La Reserva Federal de Estados Unidos nacionaliza el gigante de los seguros AIG para evitar su bancarrota y el FMI dice que lo peor de la crisis financiera podría estar por llegar.
AGENCIAS
La Reserva Federal prestará 85.000 millones de dólares para salvar a la aseguradora AIG de la bancarrota, temerosa ante el posible impacto catastrófico sobre el mercado. La Fed afirmó haber tomado esta decisión sin precedentes" con el total apoyo del departamento del Tesoro" y bajo la ley que la regula. De este modo, el Gobierno controlará el 80% de la aseguradora.
"El préstamo tiene términos y condiciones creadas para proteger los intereses del Gobierno estadounidense y de los contribuyentes", agregó, y añadió que se espera que éste sea pagado con la venta de bienes de empresa.

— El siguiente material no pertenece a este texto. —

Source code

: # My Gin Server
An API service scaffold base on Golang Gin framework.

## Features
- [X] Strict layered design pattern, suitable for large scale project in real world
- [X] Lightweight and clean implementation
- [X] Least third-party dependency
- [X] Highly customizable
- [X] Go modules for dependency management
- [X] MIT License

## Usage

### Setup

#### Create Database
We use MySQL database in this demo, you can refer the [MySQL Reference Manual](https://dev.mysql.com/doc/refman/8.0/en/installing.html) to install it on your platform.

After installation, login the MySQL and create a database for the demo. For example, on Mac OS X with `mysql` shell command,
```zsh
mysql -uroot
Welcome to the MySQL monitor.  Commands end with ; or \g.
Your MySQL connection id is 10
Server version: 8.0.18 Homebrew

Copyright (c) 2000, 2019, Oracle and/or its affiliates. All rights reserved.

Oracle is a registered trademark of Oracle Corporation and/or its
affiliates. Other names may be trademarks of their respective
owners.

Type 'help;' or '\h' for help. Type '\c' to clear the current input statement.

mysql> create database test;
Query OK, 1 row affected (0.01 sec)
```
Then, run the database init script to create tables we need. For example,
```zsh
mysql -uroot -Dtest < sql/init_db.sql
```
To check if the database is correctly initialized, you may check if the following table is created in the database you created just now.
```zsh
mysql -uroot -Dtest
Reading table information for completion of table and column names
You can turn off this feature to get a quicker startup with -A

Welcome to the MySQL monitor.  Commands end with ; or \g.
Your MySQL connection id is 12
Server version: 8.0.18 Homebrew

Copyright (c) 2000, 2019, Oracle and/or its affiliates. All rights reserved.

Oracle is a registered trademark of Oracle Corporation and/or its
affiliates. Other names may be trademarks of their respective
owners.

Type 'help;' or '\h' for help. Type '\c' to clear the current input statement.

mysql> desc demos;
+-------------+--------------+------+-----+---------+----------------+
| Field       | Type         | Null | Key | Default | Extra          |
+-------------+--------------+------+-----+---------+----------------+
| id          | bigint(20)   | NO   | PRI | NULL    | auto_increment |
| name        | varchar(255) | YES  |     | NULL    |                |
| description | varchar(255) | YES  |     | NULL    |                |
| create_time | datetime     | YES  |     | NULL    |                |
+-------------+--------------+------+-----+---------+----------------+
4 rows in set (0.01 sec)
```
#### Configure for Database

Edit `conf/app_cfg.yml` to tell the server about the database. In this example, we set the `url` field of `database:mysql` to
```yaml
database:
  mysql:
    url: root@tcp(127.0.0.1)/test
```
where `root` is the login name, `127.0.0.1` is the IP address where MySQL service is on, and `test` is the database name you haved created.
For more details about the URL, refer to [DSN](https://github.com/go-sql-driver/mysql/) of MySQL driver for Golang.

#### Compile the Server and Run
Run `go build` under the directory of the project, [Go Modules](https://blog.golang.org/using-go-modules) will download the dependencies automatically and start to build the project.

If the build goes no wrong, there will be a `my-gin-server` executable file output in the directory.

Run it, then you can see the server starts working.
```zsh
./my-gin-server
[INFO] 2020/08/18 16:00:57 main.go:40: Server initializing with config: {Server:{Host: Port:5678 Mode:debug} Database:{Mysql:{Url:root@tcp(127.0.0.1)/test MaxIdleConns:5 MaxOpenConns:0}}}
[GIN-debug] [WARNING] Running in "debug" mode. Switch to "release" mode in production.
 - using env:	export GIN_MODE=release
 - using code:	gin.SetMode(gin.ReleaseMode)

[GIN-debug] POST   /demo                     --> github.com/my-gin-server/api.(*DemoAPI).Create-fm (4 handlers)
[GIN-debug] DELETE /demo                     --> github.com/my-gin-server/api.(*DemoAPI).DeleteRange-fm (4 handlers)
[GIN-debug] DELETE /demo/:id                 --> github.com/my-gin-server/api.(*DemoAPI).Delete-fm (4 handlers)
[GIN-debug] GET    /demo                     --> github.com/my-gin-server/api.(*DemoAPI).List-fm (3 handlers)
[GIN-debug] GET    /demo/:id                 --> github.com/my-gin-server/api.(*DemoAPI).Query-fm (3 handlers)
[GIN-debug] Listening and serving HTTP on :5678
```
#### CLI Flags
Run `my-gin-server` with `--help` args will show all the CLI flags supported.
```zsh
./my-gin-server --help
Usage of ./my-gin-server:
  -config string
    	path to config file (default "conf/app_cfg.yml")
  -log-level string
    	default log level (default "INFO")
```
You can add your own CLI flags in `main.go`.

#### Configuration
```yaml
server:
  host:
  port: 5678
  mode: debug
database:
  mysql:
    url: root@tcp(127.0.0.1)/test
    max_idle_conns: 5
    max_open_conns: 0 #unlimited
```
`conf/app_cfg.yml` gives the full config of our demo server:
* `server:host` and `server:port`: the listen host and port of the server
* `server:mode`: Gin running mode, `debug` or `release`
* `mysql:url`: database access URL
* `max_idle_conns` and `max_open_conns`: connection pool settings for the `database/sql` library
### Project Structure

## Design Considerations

La línea de crédito por 24 meses tendrá una tasa de interés equivalente a la tasa interbancaria de Londres más 850 puntos básicos.
Estos "son tiempos desafiantes para nuestros mercados financieros", aseguró el secretario del Tesoro ,Henry Paulson. Poco después salió al ruedo el presidente George W. Bush, quien por medio de un comunicado de prensa apoyó el plan de rescate ya que "promoverá la estabilidad en los mercados financieros".
Para colmo, el director general del Fondo Monetario Internacional, Dominique Strauss-Kahn, ha declarado que "las raíces de la crisis han quedado atrás, esas raíces son la caída de los precios inmobiliarios. Las consecuencias para algunas instituciones financieras están por llegar. Tenemos que prever que en las próximas semanas y meses hayan otras instituciones financieras con problemas", expresó.
Nadie quería asumir riesgos
La prensa estadounidense especulaba con el plan horas antes, cuando detalles del mismo fueron divulgados después de que el secretario Paulson y el presidente de la Fed, Ben Bernanke, se presentaran ante el Congreso para informar a líderes de la Cámara de Representantes y del Senado.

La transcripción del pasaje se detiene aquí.